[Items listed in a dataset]
= = = = = = =
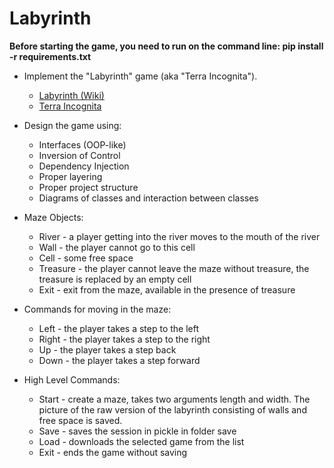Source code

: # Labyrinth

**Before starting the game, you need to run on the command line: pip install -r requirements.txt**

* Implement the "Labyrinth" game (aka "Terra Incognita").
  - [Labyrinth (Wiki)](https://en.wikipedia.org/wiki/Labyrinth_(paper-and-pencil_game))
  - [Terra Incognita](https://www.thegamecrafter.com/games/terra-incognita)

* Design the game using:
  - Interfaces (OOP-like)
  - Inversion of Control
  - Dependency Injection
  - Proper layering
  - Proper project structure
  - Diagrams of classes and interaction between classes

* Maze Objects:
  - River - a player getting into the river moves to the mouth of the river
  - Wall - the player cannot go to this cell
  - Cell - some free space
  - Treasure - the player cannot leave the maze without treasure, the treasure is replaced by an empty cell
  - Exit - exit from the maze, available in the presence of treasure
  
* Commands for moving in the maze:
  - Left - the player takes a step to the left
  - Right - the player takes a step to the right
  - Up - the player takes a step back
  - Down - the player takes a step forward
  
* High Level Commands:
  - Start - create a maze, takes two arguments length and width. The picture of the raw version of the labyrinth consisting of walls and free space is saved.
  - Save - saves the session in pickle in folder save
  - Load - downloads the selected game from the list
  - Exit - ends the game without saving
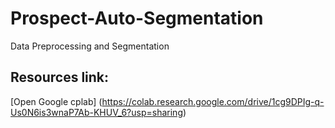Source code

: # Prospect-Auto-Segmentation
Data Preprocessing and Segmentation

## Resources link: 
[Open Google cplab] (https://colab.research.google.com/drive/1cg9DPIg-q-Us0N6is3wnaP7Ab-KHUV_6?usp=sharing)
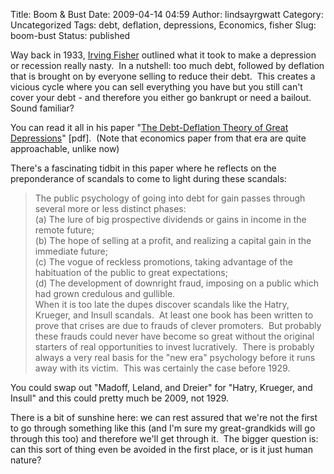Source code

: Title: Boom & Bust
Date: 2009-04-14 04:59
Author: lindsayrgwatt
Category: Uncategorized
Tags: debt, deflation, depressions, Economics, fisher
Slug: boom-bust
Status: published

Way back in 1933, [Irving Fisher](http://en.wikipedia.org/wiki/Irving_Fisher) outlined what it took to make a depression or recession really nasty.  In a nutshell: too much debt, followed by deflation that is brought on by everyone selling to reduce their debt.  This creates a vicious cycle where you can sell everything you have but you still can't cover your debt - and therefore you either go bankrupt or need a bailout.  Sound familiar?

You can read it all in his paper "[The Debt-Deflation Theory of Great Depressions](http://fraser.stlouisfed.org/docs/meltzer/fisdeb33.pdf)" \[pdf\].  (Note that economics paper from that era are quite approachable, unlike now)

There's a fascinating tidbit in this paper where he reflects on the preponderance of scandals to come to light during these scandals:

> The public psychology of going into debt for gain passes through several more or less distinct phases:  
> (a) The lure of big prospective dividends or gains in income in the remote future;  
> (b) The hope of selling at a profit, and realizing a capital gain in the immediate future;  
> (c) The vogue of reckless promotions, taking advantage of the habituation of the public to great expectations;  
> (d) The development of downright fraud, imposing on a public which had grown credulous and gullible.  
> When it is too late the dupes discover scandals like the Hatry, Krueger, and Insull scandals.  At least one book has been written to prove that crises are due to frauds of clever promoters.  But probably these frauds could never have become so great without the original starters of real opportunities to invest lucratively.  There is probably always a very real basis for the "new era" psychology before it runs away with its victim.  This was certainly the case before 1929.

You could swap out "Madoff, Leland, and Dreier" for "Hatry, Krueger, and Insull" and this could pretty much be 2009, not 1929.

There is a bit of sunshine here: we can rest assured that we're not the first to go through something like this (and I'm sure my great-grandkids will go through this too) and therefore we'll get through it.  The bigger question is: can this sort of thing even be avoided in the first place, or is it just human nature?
= = = = = = =
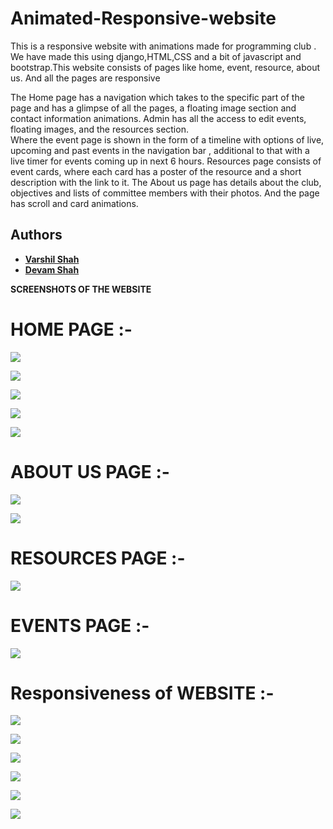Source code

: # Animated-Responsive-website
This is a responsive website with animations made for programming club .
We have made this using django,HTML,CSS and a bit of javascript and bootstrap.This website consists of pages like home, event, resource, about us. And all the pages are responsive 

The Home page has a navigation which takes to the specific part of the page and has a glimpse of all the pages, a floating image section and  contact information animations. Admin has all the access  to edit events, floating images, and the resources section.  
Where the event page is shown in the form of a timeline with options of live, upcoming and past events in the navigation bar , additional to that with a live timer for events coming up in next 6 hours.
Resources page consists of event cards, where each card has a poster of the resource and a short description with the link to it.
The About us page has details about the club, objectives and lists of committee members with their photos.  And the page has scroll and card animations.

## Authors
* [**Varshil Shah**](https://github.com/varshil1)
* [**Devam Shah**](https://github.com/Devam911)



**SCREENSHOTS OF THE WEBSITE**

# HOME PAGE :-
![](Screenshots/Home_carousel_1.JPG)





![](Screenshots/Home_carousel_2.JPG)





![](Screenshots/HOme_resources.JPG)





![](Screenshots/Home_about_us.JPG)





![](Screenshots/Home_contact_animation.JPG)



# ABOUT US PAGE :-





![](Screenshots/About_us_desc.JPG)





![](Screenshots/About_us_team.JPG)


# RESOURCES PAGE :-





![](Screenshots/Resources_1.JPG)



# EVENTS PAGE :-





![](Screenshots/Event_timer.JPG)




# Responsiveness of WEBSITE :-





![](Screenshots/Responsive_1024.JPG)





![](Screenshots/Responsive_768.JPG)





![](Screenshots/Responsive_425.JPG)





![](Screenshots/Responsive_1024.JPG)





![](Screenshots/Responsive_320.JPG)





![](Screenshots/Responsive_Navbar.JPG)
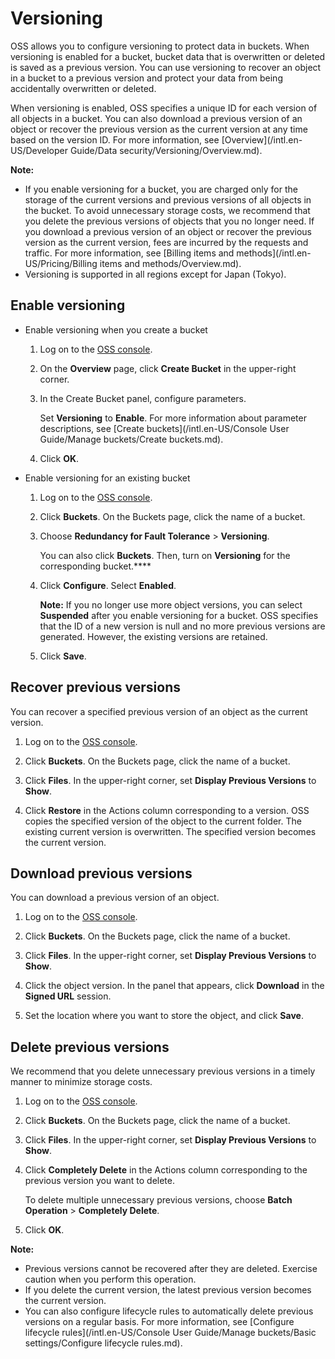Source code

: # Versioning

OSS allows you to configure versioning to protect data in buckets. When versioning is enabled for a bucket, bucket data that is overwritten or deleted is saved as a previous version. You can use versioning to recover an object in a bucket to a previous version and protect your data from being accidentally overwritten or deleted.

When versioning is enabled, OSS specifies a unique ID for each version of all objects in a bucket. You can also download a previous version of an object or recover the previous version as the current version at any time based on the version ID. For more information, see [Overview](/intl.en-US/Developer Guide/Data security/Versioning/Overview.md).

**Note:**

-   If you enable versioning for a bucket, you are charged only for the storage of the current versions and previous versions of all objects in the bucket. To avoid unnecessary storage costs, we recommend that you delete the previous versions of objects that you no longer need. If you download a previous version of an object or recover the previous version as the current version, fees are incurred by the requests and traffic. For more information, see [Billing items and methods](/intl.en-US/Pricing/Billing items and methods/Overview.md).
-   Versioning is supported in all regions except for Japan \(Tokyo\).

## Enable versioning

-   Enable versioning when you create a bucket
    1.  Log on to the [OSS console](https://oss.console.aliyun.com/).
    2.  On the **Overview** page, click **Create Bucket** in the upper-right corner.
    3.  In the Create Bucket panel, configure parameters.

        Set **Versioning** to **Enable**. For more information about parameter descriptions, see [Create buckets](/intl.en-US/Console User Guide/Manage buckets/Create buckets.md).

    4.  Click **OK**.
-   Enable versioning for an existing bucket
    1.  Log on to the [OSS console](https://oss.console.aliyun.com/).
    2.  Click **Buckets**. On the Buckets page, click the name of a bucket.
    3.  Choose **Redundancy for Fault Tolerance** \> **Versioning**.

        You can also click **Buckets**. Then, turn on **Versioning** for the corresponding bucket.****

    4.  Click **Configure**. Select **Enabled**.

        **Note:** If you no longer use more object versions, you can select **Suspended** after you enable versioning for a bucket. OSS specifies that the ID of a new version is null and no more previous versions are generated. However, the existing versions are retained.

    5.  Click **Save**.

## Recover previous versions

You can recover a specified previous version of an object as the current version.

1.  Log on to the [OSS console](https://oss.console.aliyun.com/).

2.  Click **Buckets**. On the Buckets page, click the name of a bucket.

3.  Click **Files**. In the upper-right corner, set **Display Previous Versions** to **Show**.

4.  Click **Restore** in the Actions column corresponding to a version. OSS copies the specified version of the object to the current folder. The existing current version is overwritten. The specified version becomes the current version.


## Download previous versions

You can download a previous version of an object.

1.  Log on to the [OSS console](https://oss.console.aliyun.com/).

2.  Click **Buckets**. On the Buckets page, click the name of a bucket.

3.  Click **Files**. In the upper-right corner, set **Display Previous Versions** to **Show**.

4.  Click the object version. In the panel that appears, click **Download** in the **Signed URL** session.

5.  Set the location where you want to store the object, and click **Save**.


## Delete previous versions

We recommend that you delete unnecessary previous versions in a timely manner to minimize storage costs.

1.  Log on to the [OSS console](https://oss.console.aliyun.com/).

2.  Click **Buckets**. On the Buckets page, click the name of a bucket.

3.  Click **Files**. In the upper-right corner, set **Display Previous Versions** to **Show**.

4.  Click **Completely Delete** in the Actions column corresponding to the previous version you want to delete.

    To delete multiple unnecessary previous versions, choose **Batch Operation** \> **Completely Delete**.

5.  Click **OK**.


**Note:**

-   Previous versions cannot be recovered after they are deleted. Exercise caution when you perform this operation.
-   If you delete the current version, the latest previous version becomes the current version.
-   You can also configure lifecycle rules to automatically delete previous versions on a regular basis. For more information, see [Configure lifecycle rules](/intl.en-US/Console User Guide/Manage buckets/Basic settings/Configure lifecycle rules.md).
= = = = = = =
▸ THE PROBLEM
Filter the entries above down to the lines that contain the word "into".

▸ PROBLEM SOLUTION
  - River - a player getting into the river moves to the mouth of the river
> The public psychology of going into debt for gain passes through several more or less distinct phases:  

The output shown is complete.